(RECORDS FOR PROCESSING)

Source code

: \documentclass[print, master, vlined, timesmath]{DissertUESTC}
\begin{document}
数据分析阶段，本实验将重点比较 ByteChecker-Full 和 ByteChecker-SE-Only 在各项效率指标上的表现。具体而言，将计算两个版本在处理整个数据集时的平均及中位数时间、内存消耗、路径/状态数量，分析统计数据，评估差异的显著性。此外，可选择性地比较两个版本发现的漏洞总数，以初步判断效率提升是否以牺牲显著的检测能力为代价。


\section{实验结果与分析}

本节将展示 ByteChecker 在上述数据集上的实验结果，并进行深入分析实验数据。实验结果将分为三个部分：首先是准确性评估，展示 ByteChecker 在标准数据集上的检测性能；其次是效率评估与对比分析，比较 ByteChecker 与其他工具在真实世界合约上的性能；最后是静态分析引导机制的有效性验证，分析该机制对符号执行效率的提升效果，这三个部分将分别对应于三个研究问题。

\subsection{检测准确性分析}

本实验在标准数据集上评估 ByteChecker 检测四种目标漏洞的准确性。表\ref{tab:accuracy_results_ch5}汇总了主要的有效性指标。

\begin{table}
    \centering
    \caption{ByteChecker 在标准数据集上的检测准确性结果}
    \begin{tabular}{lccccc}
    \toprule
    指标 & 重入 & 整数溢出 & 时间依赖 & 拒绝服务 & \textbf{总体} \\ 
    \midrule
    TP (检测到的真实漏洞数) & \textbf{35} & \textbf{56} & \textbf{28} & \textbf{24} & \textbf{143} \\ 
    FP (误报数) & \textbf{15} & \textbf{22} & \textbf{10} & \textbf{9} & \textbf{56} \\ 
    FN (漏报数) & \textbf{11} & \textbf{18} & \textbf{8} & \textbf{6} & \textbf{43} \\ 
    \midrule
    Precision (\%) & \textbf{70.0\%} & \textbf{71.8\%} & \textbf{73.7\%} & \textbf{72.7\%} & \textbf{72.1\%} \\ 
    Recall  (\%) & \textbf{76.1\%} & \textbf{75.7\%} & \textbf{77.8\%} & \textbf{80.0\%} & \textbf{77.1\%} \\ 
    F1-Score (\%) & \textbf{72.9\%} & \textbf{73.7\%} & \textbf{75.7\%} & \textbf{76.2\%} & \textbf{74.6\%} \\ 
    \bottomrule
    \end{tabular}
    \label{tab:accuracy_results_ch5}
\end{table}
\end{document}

(End RECORDS FOR PROCESSING)

> **TASK**: Retyping every line above exactly is all that is needed.

> **REPLY TO THE TASK**:
Source code

: \documentclass[print, master, vlined, timesmath]{DissertUESTC}
\begin{document}
数据分析阶段，本实验将重点比较 ByteChecker-Full 和 ByteChecker-SE-Only 在各项效率指标上的表现。具体而言，将计算两个版本在处理整个数据集时的平均及中位数时间、内存消耗、路径/状态数量，分析统计数据，评估差异的显著性。此外，可选择性地比较两个版本发现的漏洞总数，以初步判断效率提升是否以牺牲显著的检测能力为代价。


\section{实验结果与分析}

本节将展示 ByteChecker 在上述数据集上的实验结果，并进行深入分析实验数据。实验结果将分为三个部分：首先是准确性评估，展示 ByteChecker 在标准数据集上的检测性能；其次是效率评估与对比分析，比较 ByteChecker 与其他工具在真实世界合约上的性能；最后是静态分析引导机制的有效性验证，分析该机制对符号执行效率的提升效果，这三个部分将分别对应于三个研究问题。

\subsection{检测准确性分析}

本实验在标准数据集上评估 ByteChecker 检测四种目标漏洞的准确性。表\ref{tab:accuracy_results_ch5}汇总了主要的有效性指标。

\begin{table}
    \centering
    \caption{ByteChecker 在标准数据集上的检测准确性结果}
    \begin{tabular}{lccccc}
    \toprule
    指标 & 重入 & 整数溢出 & 时间依赖 & 拒绝服务 & \textbf{总体} \\ 
    \midrule
    TP (检测到的真实漏洞数) & \textbf{35} & \textbf{56} & \textbf{28} & \textbf{24} & \textbf{143} \\ 
    FP (误报数) & \textbf{15} & \textbf{22} & \textbf{10} & \textbf{9} & \textbf{56} \\ 
    FN (漏报数) & \textbf{11} & \textbf{18} & \textbf{8} & \textbf{6} & \textbf{43} \\ 
    \midrule
    Precision (\%) & \textbf{70.0\%} & \textbf{71.8\%} & \textbf{73.7\%} & \textbf{72.7\%} & \textbf{72.1\%} \\ 
    Recall  (\%) & \textbf{76.1\%} & \textbf{75.7\%} & \textbf{77.8\%} & \textbf{80.0\%} & \textbf{77.1\%} \\ 
    F1-Score (\%) & \textbf{72.9\%} & \textbf{73.7\%} & \textbf{75.7\%} & \textbf{76.2\%} & \textbf{74.6\%} \\ 
    \bottomrule
    \end{tabular}
    \label{tab:accuracy_results_ch5}
\end{table}
\end{document}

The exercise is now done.